In Gethsemane, when His bloody sweat fell fast upon the ground,
His bitterest cry commenced with, “My Father,” asking that if it were possible the chalice pass from him;
He pleaded His Father, over and over again on that dark night.
O that the Spirit that makes us cry, “Abba, Father,” never cease His activity in our soul!
May we never be brought into spiritual bondage by the suggestion, “If thou be the Son of God”;
Or if the tempter should assail us, may we triumph as Jesus did in the hungry wilderness.
May the Spirit which cries, “Abba, Father,” repel each unbelieving fear.
When we are chastened, as we must be, may we be in loving subjection to the Father and live;
may we never become captives to the spirit of bondage, so that we doubt the love of our gracious Father.
More remarkable, however, is the fact that our Lord’s prayer to His Father was not for himself,
He continued on the cross to pray for himself, it is true, and His lamentable cry, “My God, my God, why have you forsaken me?” shows the personality of His prayer.
But the first of the seven great cries on the cross was hardly even an indirect reference to himself.
It is, “Father, forgive them.”
The petition is altogether for others.
He does not say, “I forgive them—that is taken for granted.
Jesus seems to lose sight of the fact that they were doing any wrong to Him.
It is the wrong which they were doing to the Father that is on His mind, the insult which they are paying to the Father, in the person of the Son.
He thinks not of himself at all.
The cry, “Father, forgive them,” is altogether unselfish.
What a soul of compassion was in the Crucified!
How Godlike the divine!
Was there ever such a one before him, who, even in the very pangs of death, offers as His first prayer an intercession for others?
Let this unselfish spirit be in you also brothers and sisters.

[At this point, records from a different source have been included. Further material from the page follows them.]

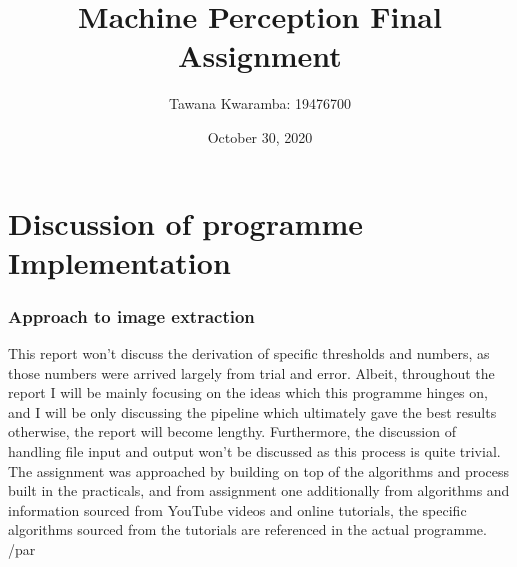 \documentclass[
	12pt, %
]{fphw}
\title{Machine Perception Final Assignment} %
\author{Tawana Kwaramba: 19476700} %
\date{October 30, 2020} %
\institute{Curtin University \\ Faculty of Science and Engineering: School of Civil and Mechanical Engineering} %
\begin{document}
\maketitle
\newpage


\newpage
\begin{spacing}{0.1}
\newpage
\newpage
\tableofcontents
\newpage
\listoffigures
\newpage
\listoftables
\newpage
\end{spacing}

\part{Discussion of programme Implementation}
\newpage



\newpage
\section{Approach to image extraction}
This report won’t discuss the derivation of specific thresholds and numbers, as those numbers were arrived largely from trial and error. Albeit, throughout the report I will be mainly focusing on the ideas which this programme hinges on, and I will be only discussing the pipeline which ultimately gave the best results otherwise, the report will become lengthy. Furthermore, the discussion of handling file input and output won’t be discussed as this process is quite trivial. The assignment was approached by building on top of the algorithms and process built in the practicals, and from assignment one additionally from algorithms and information sourced from YouTube videos and online tutorials, the specific algorithms sourced from the tutorials are referenced in the actual programme. /par
\end{document}
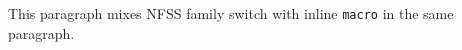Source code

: This paragraph mixes NFSS family switch \ttfamily with inline \texttt{macro} in the same paragraph.

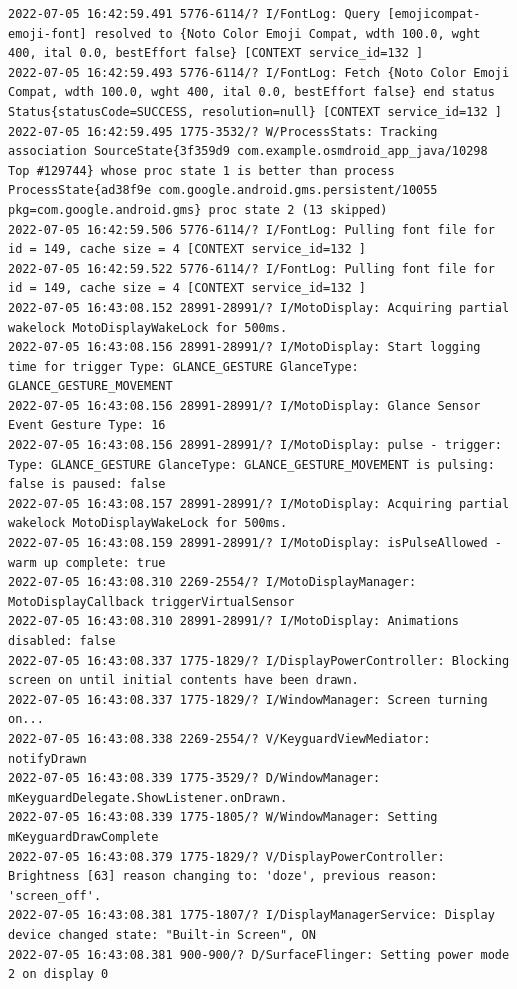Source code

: \documentclass[a4paper,12pt]{book}
\begin{document}
\begin{lstlisting}
2022-07-05 16:42:59.491 5776-6114/? I/FontLog: Query [emojicompat-emoji-font] resolved to {Noto Color Emoji Compat, wdth 100.0, wght 400, ital 0.0, bestEffort false} [CONTEXT service_id=132 ]
2022-07-05 16:42:59.493 5776-6114/? I/FontLog: Fetch {Noto Color Emoji Compat, wdth 100.0, wght 400, ital 0.0, bestEffort false} end status Status{statusCode=SUCCESS, resolution=null} [CONTEXT service_id=132 ]
2022-07-05 16:42:59.495 1775-3532/? W/ProcessStats: Tracking association SourceState{3f359d9 com.example.osmdroid_app_java/10298 Top #129744} whose proc state 1 is better than process ProcessState{ad38f9e com.google.android.gms.persistent/10055 pkg=com.google.android.gms} proc state 2 (13 skipped)
2022-07-05 16:42:59.506 5776-6114/? I/FontLog: Pulling font file for id = 149, cache size = 4 [CONTEXT service_id=132 ]
2022-07-05 16:42:59.522 5776-6114/? I/FontLog: Pulling font file for id = 149, cache size = 4 [CONTEXT service_id=132 ]
2022-07-05 16:43:08.152 28991-28991/? I/MotoDisplay: Acquiring partial wakelock MotoDisplayWakeLock for 500ms.
2022-07-05 16:43:08.156 28991-28991/? I/MotoDisplay: Start logging time for trigger Type: GLANCE_GESTURE GlanceType: GLANCE_GESTURE_MOVEMENT
2022-07-05 16:43:08.156 28991-28991/? I/MotoDisplay: Glance Sensor Event Gesture Type: 16
2022-07-05 16:43:08.156 28991-28991/? I/MotoDisplay: pulse - trigger: Type: GLANCE_GESTURE GlanceType: GLANCE_GESTURE_MOVEMENT is pulsing: false is paused: false
2022-07-05 16:43:08.157 28991-28991/? I/MotoDisplay: Acquiring partial wakelock MotoDisplayWakeLock for 500ms.
2022-07-05 16:43:08.159 28991-28991/? I/MotoDisplay: isPulseAllowed - warm up complete: true
2022-07-05 16:43:08.310 2269-2554/? I/MotoDisplayManager: MotoDisplayCallback triggerVirtualSensor
2022-07-05 16:43:08.310 28991-28991/? I/MotoDisplay: Animations disabled: false
2022-07-05 16:43:08.337 1775-1829/? I/DisplayPowerController: Blocking screen on until initial contents have been drawn.
2022-07-05 16:43:08.337 1775-1829/? I/WindowManager: Screen turning on...
2022-07-05 16:43:08.338 2269-2554/? V/KeyguardViewMediator: notifyDrawn
2022-07-05 16:43:08.339 1775-3529/? D/WindowManager: mKeyguardDelegate.ShowListener.onDrawn.
2022-07-05 16:43:08.339 1775-1805/? W/WindowManager: Setting mKeyguardDrawComplete
2022-07-05 16:43:08.379 1775-1829/? V/DisplayPowerController: Brightness [63] reason changing to: 'doze', previous reason: 'screen_off'.
2022-07-05 16:43:08.381 1775-1807/? I/DisplayManagerService: Display device changed state: "Built-in Screen", ON
2022-07-05 16:43:08.381 900-900/? D/SurfaceFlinger: Setting power mode 2 on display 0

\end{lstlisting}
\end{document}
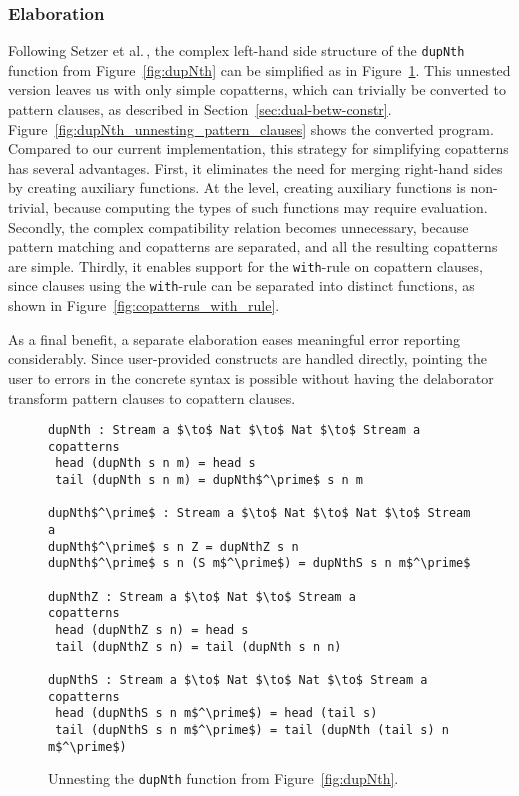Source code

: \subsubsection{Elaboration}
Following Setzer et al.\,\citep{Setzer14Unnesting}, the
complex left-hand side structure of the \texttt{dupNth} function from
Figure~\ref{fig:dupNth} can be simplified as in
Figure~\ref{fig:dupNth_unnesting}. This unnested version leaves us with only
simple copatterns, which can trivially be converted to pattern clauses, as
described in Section~\ref{sec:dual-betw-constr}. Figure~\ref{fig:dupNth_unnesting_pattern_clauses} shows the converted
program. Compared to our current implementation, this strategy for simplifying
copatterns has several advantages. First, it eliminates the need for merging
right-hand sides by creating auxiliary functions. At the \IdrisM{} level,
creating auxiliary functions is non-trivial, because computing the types of such
functions may require evaluation. Secondly, the complex compatibility relation
becomes unnecessary, because pattern matching and copatterns are separated, and
all the resulting copatterns are simple. Thirdly, it enables support for the
\texttt{with}-rule on copattern clauses, since clauses using the
\texttt{with}-rule can be separated into distinct functions, as shown in
Figure~\ref{fig:copatterns_with_rule}.

As a final benefit, a separate elaboration eases meaningful error reporting
considerably. Since user-provided constructs are handled directly, pointing the
user to errors in the concrete syntax is possible without having the delaborator
transform pattern clauses to copattern clauses.

\begin{figure}
\begin{lstlisting}[mathescape]
dupNth : Stream a $\to$ Nat $\to$ Nat $\to$ Stream a
copatterns
 head (dupNth s n m) = head s
 tail (dupNth s n m) = dupNth$^\prime$ s n m

dupNth$^\prime$ : Stream a $\to$ Nat $\to$ Nat $\to$ Stream a
dupNth$^\prime$ s n Z = dupNthZ s n
dupNth$^\prime$ s n (S m$^\prime$) = dupNthS s n m$^\prime$

dupNthZ : Stream a $\to$ Nat $\to$ Stream a
copatterns
 head (dupNthZ s n) = head s
 tail (dupNthZ s n) = tail (dupNth s n n)

dupNthS : Stream a $\to$ Nat $\to$ Nat $\to$ Stream a
copatterns
 head (dupNthS s n m$^\prime$) = head (tail s)
 tail (dupNthS s n m$^\prime$) = tail (dupNth (tail s) n m$^\prime$)
\end{lstlisting}
  \caption{Unnesting the \texttt{dupNth} function from Figure~\ref{fig:dupNth}.}
  \label{fig:dupNth_unnesting}
\end{figure}

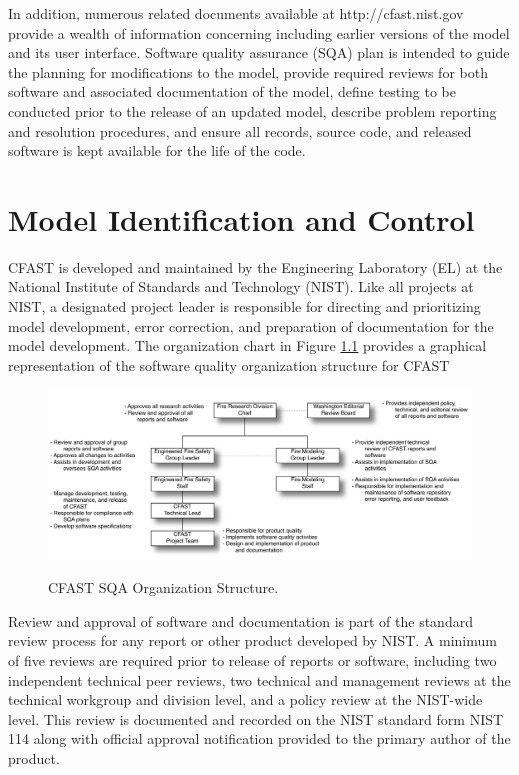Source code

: \documentclass[12pt]{book}
\begin{document}
In addition, numerous related documents available at http://cfast.nist.gov provide a wealth of information concerning including earlier versions of the model and its user interface. Software quality assurance (SQA) plan is intended to guide the planning for modifications to the model, provide required reviews for both software and associated documentation of the model, define testing to be conducted prior to the release of an updated model, describe problem reporting and resolution procedures, and ensure all records, source code, and released software is kept available for the life of the code.

\chapter{Model Identification and Control}

CFAST is developed and maintained by the Engineering Laboratory (EL) at the National Institute of Standards and Technology (NIST). Like all projects at NIST, a designated project leader is responsible for directing and prioritizing model development, error correction, and preparation of documentation for the model development.  The organization chart in Figure \ref{figOrgChart} provides a graphical representation of the software quality organization structure for CFAST

\begin{figure}
\begin{center}
\includegraphics[width=6.5in]{FIGURES/OrgChart.pdf}\\
\end{center}
\caption{CFAST SQA Organization Structure.}
 \label{figOrgChart}
\end{figure}

Review and approval of software and documentation is part of the standard review process for any report or other product developed by NIST. A minimum of five reviews are required prior to release of reports or software, including two independent technical peer reviews, two technical and management reviews at the technical workgroup and division level, and a policy review at the NIST-wide level.  This review is documented and recorded on the NIST standard form NIST 114 along with official approval notification provided to the primary author of the product.
\end{document}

Love your neighbors as yourselves, just as Christ has set before you this epitome of unselfishness, seek to follow him, treading in His steps.
There is a crowning jewel in this diadem of glorious love.
As the Righteousness of the Sun set upon Calvary that evening in its wondrous splendor,
As the bright colors which glorify His departure gleamed,
His prayer was not alone for others, but it was for His cruelest of enemies.
Yes, His enemies
It was not a prayer just for His enemies who had done Him an wrong years before this,
But for those who were there and then murdering him.
While the first red drops of blood were still spurting on the hands which drove the nails;
While the hammer was just stained with crimson gore, His blessed mouth poured out the fresh warm prayer,
“Father, forgive them, for they know not what they do.”
Not that is was confined to His immediate executioners,
I believe that is was a far-reaching prayer, which included the Scribes and Pharisees, Pilate and Herod, Jews and Gentiles.
Yes, the whole human race in a certain sense, since we were all concerned in that murder.
I feel as though I could better kneel before my Lord’s cross at this moment than stand in this pulpit to talk to you.
I want to adore him; I worship Him in heart for that prayer.
If I know nothing else of Him but this one prayer, I must adore Him,
If you know nothing else of Him but this one prayer, you must adore Him,
for that one matchless plea for mercy convinces me most overwhelmingly of the deity of Him who offered it,
and fills my heart with reverent affection.
I have introduced to you our Lord’s first vocal prayer upon the cross.
Now, if we are helped by God’s Holy Spirit, let us make some use of it.
First, let us look at this very wonderful text as an illustrative of our Lord’s intercession.
He prayed for His enemies then, He is praying for His enemies now;
The past on the cross was an earnest of the present on the throne.
He is in a higher place, and in a nobler condition, but His occupation is the same;
He continues still before the eternal throne to present pleas on the behalf of guilty men, crying. “Father, O forgive them.”
The first point in which we may see the character of His intercession is this—it is most gracious.
Those, for whom our Lord prayed, according to the text, did not deserve His prayer.
They had done nothing which could call forth from Him a benediction as a reward for their endeavors in His service;
On the contrary, they were most undeserving persons, who had conspired to put Him to death.
They had crucified him, crucified him wantonly and malignantly;
They were even then taking away His innocent life.
They certainly never asked Him to pray for them—it was the last thought in their minds to say, “Intercede for us, thou dying King!”
“Offer petitions on our behalf, thou Son of God!”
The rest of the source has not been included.